Abstract
Dectin-1A is a C-type Lectin innate immunoreceptor that recognizes β-(1,3:1,6)-glucan, a structural component of Candida species cell walls. The higher order structure of β-glucans ranges from random coil to insoluble fiber due to varying degrees of tertiary (helical) and quaternary structure. Model Saccharomyces cerevisiae β-glucans of medium and high molecular weight (MMW and HMW, respectively) are highly structured. In contrast, low MW glucan (LMW) is much less structured. Despite similar affinity for Dectin-1A, the ability of glucans to induce Dectin-1A mediated calcium influx and Syk phosphorylation positively correlates with their degree of higher order structure. Chemical denaturation and renaturation of MMW glucan showed that glucan structure determines agonistic potential, but not binding affinity, for Dectin-1A. We explored the role of glucan structure on Dectin-1A oligomerization, which is thought to be required for Dectin-1 signaling. Glucan signaling decreased Dectin-1A diffusion coefficient in inverse proportion to glucan structural content, which was consistent with Dectin-1A aggregation. Förster Resonance Energy Transfer (FRET) measurements revealed that molecular aggregation of Dectin-1 occurs in a manner dependent upon glucan higher order structure. Number and Brightness analysis specifically confirmed an increase in the Dectin-1A dimer and oligomer populations that is correlated with glucan structure content. Receptor modeling data confirms that in resting cells, Dectin-1A is predominantly in a monomeric state. Super Resolution Microscopy revealed that glucan-stimulated Dectin-1 aggregates are very small (<15 nm) collections of engaged receptors. Finally, FRET measurements confirmed increased molecular aggregation of Dectin-1A at fungal particle contact sites in a manner that positively correlated with the degree of exposed glucan on the particle surface. These results indicate that Dectin-1A senses the solution conformation of β-glucans through their varying ability to drive receptor dimer/oligomer formation and activation of membrane proximal signaling events.
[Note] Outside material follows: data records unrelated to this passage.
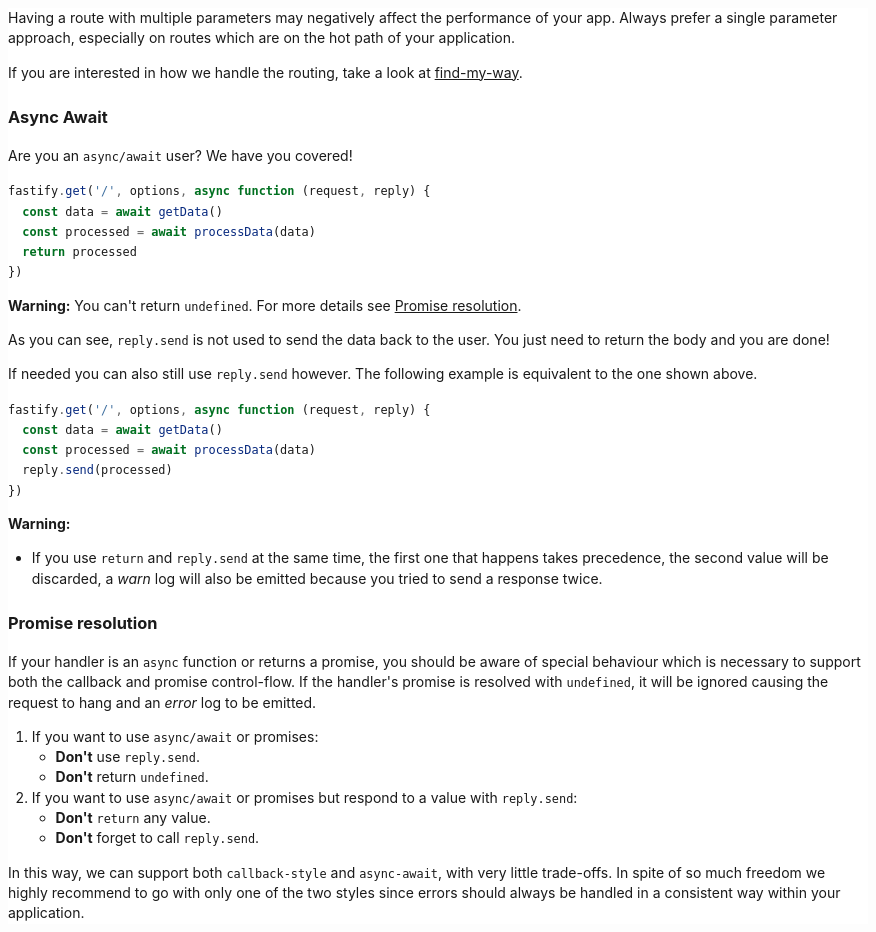 Having a route with multiple parameters may negatively affect the performance of your app. Always prefer a single parameter approach, especially on routes which are on the hot path of your application.

If you are interested in how we handle the routing, take a look at [find-my-way](https://github.com/delvedor/find-my-way).

<a name="async-await"></a>
### Async Await
Are you an `async/await` user? We have you covered!
```js
fastify.get('/', options, async function (request, reply) {
  const data = await getData()
  const processed = await processData(data)
  return processed
})
```
**Warning:** You can't return `undefined`. For more details see [Promise resolution](#promise-resolution).

As you can see, `reply.send` is not used to send the data back to the user. You just need to return the body and you are done!

If needed you can also still use `reply.send` however. The following example is equivalent to the one shown above.
```js
fastify.get('/', options, async function (request, reply) {
  const data = await getData()
  const processed = await processData(data)
  reply.send(processed)
})
```
**Warning:**
* If you use `return` and `reply.send` at the same time, the first one that happens takes precedence, the second value will be discarded, a *warn* log will also be emitted because you tried to send a response twice.

<a name="promise-resolution"></a>
### Promise resolution

If your handler is an `async` function or returns a promise, you should be aware of special behaviour which is necessary to support both the callback and promise control-flow. If the handler's promise is resolved with `undefined`, it will be ignored causing the request to hang and an *error* log to be emitted.

1. If you want to use `async/await` or promises:
    - **Don't** use `reply.send`.
    - **Don't** return `undefined`.
2. If you want to use `async/await` or promises but respond to a value with `reply.send`:
    - **Don't** `return` any value.
    - **Don't** forget to call `reply.send`.

In this way, we can support both `callback-style` and `async-await`, with very little trade-offs. In spite of so much freedom we highly recommend to go with only one of the two styles since errors should always be handled in a consistent way within your application.
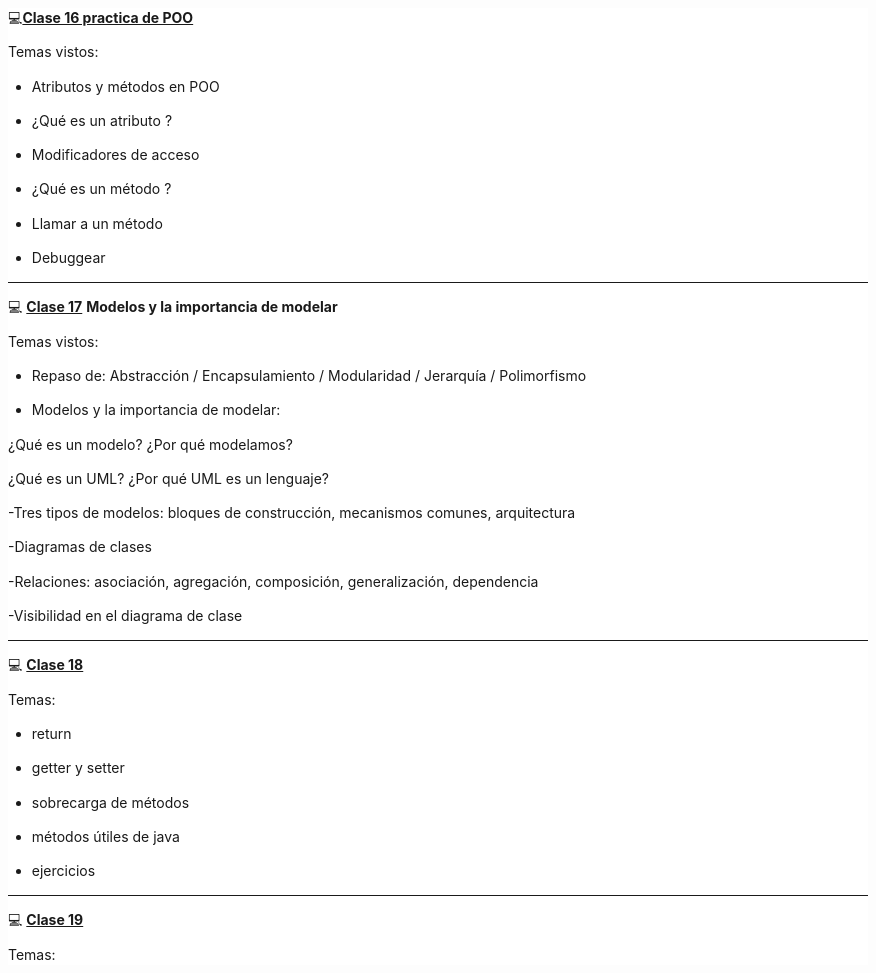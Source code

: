 :computer:[**Clase 16 practica de POO**](https://github.com/eugenia1984/diploUTNVM-PoloTIC-SiliconMisiones-Java/tree/main/utnvillamaria/clase16_poo_practica)

Temas vistos:

- Atributos y métodos en POO

- ¿Qué es un atributo ?

- Modificadores de acceso

- ¿Qué es un método ?

- Llamar a un método

- Debuggear

---

:computer: [**Clase 17**](https://github.com/eugenia1984/diploUTNVM-PoloTIC-SiliconMisiones-Java/tree/main/utnvillamaria/clase17_poo) **Modelos y la importancia de modelar**

Temas vistos:

- Repaso de: Abstracción / Encapsulamiento / Modularidad / Jerarquía / Polimorfismo   

- Modelos y la importancia de modelar:

¿Qué es un modelo? ¿Por qué modelamos? 

¿Qué es un UML?  ¿Por qué UML es un lenguaje?

-Tres tipos de modelos: bloques de construcción, mecanismos comunes, arquitectura

-Diagramas de clases

-Relaciones: asociación, agregación, composición, generalización, dependencia

-Visibilidad en el diagrama de clase

---

:computer: [**Clase 18**](https://github.com/eugenia1984/diploUTNVM-PoloTIC-SiliconMisiones-Java/tree/main/utnvillamaria/clase18_practica)

Temas:

- return

- getter y setter

- sobrecarga de métodos

- métodos útiles de java

- ejercicios

---

:computer: [**Clase 19**](https://github.com/eugenia1984/diploUTNVM-PoloTIC-SiliconMisiones-Java/tree/main/utnvillamaria/clase19)

Temas:
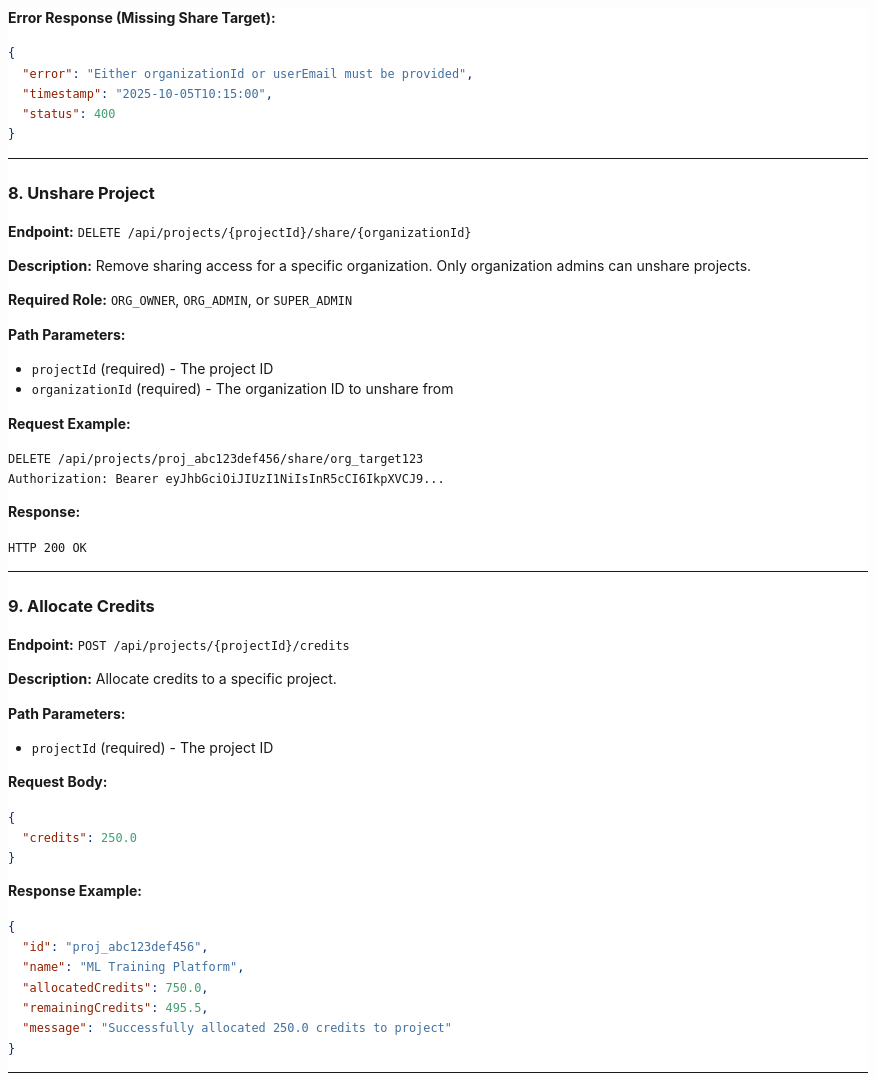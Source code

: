 **Error Response (Missing Share Target):**
```json
{
  "error": "Either organizationId or userEmail must be provided",
  "timestamp": "2025-10-05T10:15:00",
  "status": 400
}
```

---

### 8. Unshare Project

**Endpoint:** `DELETE /api/projects/{projectId}/share/{organizationId}`

**Description:** Remove sharing access for a specific organization. Only organization admins can unshare projects.

**Required Role:** `ORG_OWNER`, `ORG_ADMIN`, or `SUPER_ADMIN`

**Path Parameters:**
- `projectId` (required) - The project ID
- `organizationId` (required) - The organization ID to unshare from

**Request Example:**
```http
DELETE /api/projects/proj_abc123def456/share/org_target123
Authorization: Bearer eyJhbGciOiJIUzI1NiIsInR5cCI6IkpXVCJ9...
```

**Response:**
```
HTTP 200 OK
```

---

### 9. Allocate Credits

**Endpoint:** `POST /api/projects/{projectId}/credits`

**Description:** Allocate credits to a specific project.

**Path Parameters:**
- `projectId` (required) - The project ID

**Request Body:**
```json
{
  "credits": 250.0
}
```

**Response Example:**
```json
{
  "id": "proj_abc123def456",
  "name": "ML Training Platform",
  "allocatedCredits": 750.0,
  "remainingCredits": 495.5,
  "message": "Successfully allocated 250.0 credits to project"
}
```

---
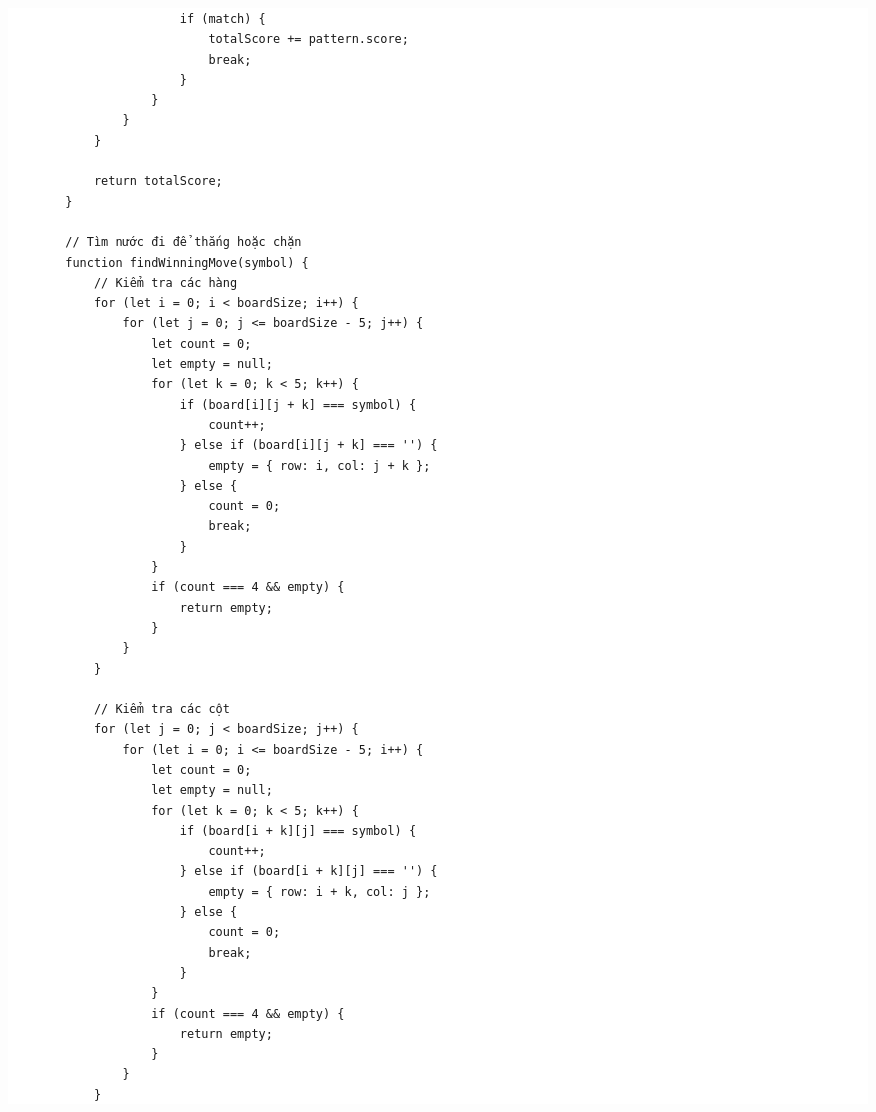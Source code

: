                             if (match) {
                                totalScore += pattern.score;
                                break;
                            }
                        }
                    }
                }
                
                return totalScore;
            }
            
            // Tìm nước đi để thắng hoặc chặn
            function findWinningMove(symbol) {
                // Kiểm tra các hàng
                for (let i = 0; i < boardSize; i++) {
                    for (let j = 0; j <= boardSize - 5; j++) {
                        let count = 0;
                        let empty = null;
                        for (let k = 0; k < 5; k++) {
                            if (board[i][j + k] === symbol) {
                                count++;
                            } else if (board[i][j + k] === '') {
                                empty = { row: i, col: j + k };
                            } else {
                                count = 0;
                                break;
                            }
                        }
                        if (count === 4 && empty) {
                            return empty;
                        }
                    }
                }
                
                // Kiểm tra các cột
                for (let j = 0; j < boardSize; j++) {
                    for (let i = 0; i <= boardSize - 5; i++) {
                        let count = 0;
                        let empty = null;
                        for (let k = 0; k < 5; k++) {
                            if (board[i + k][j] === symbol) {
                                count++;
                            } else if (board[i + k][j] === '') {
                                empty = { row: i + k, col: j };
                            } else {
                                count = 0;
                                break;
                            }
                        }
                        if (count === 4 && empty) {
                            return empty;
                        }
                    }
                }
                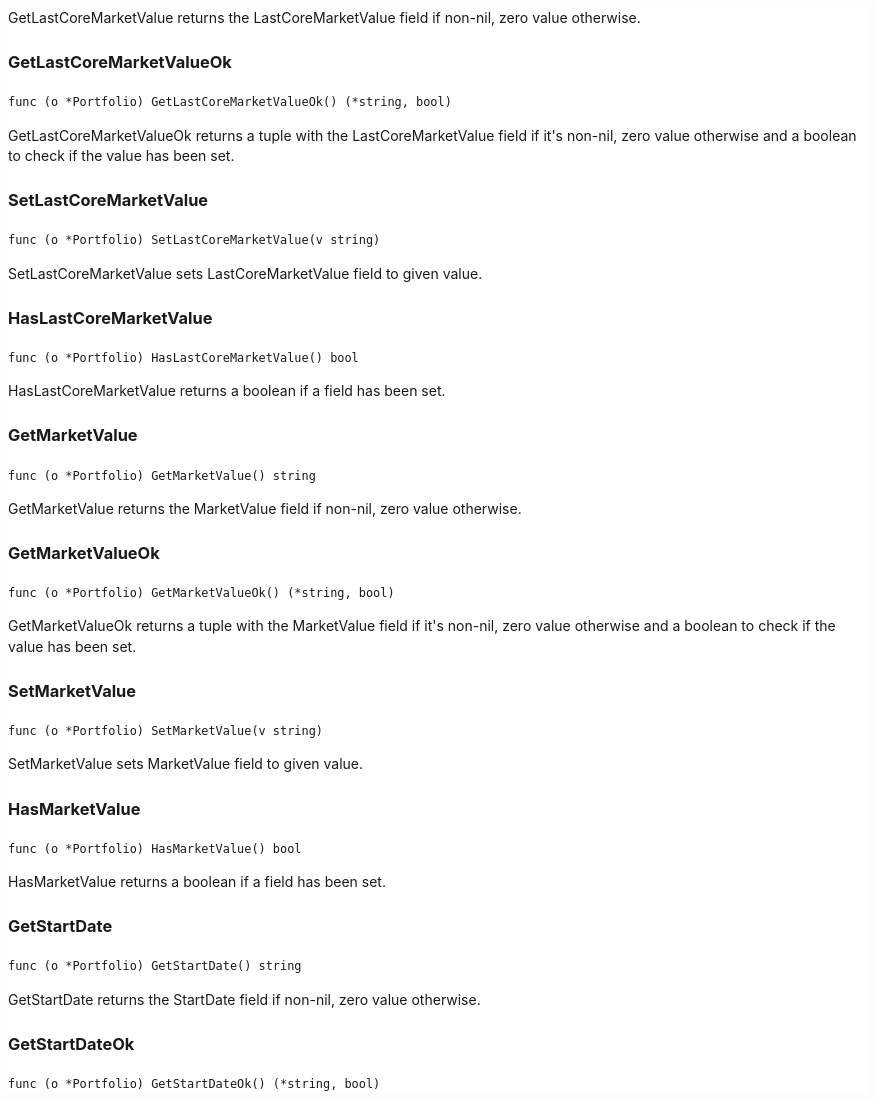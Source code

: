 GetLastCoreMarketValue returns the LastCoreMarketValue field if non-nil, zero value otherwise.

### GetLastCoreMarketValueOk

`func (o *Portfolio) GetLastCoreMarketValueOk() (*string, bool)`

GetLastCoreMarketValueOk returns a tuple with the LastCoreMarketValue field if it's non-nil, zero value otherwise
and a boolean to check if the value has been set.

### SetLastCoreMarketValue

`func (o *Portfolio) SetLastCoreMarketValue(v string)`

SetLastCoreMarketValue sets LastCoreMarketValue field to given value.

### HasLastCoreMarketValue

`func (o *Portfolio) HasLastCoreMarketValue() bool`

HasLastCoreMarketValue returns a boolean if a field has been set.

### GetMarketValue

`func (o *Portfolio) GetMarketValue() string`

GetMarketValue returns the MarketValue field if non-nil, zero value otherwise.

### GetMarketValueOk

`func (o *Portfolio) GetMarketValueOk() (*string, bool)`

GetMarketValueOk returns a tuple with the MarketValue field if it's non-nil, zero value otherwise
and a boolean to check if the value has been set.

### SetMarketValue

`func (o *Portfolio) SetMarketValue(v string)`

SetMarketValue sets MarketValue field to given value.

### HasMarketValue

`func (o *Portfolio) HasMarketValue() bool`

HasMarketValue returns a boolean if a field has been set.

### GetStartDate

`func (o *Portfolio) GetStartDate() string`

GetStartDate returns the StartDate field if non-nil, zero value otherwise.

### GetStartDateOk

`func (o *Portfolio) GetStartDateOk() (*string, bool)`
Author Summary Candidemia is the most common bloodstream infection in the United States. During infection, the fungal cell wall is an important virulence factor, playing roles in adhesion, immune recognition and colonization. The human innate immune system recognizes β-glucan, a highly immunogenic component of the fungal cell wall. During innate immune recognition of Candida, the organization of cell wall β-glucan is an important determinant of a successful immune activation. However, there have been many reports showing conflicting biological activities of β-glucans with different size, branching and structure. Here, using quantitative fluorescence imaging techniques, we investigate how differential size and structure of β-glucan impacts activation of the innate immune receptor, Dectin-1A. Our results indicate a positive correlation between highly structured glucans and Dectin-1A activation. Furthermore, we determined this is due to the higher ordered β-glucan causing Dectin-1A receptors to form aggregates that are below 15 nm in size. Finally, Dectin-1A receptor aggregation has also been shown to form at fungal particle contact sites with high β-glucan exposure.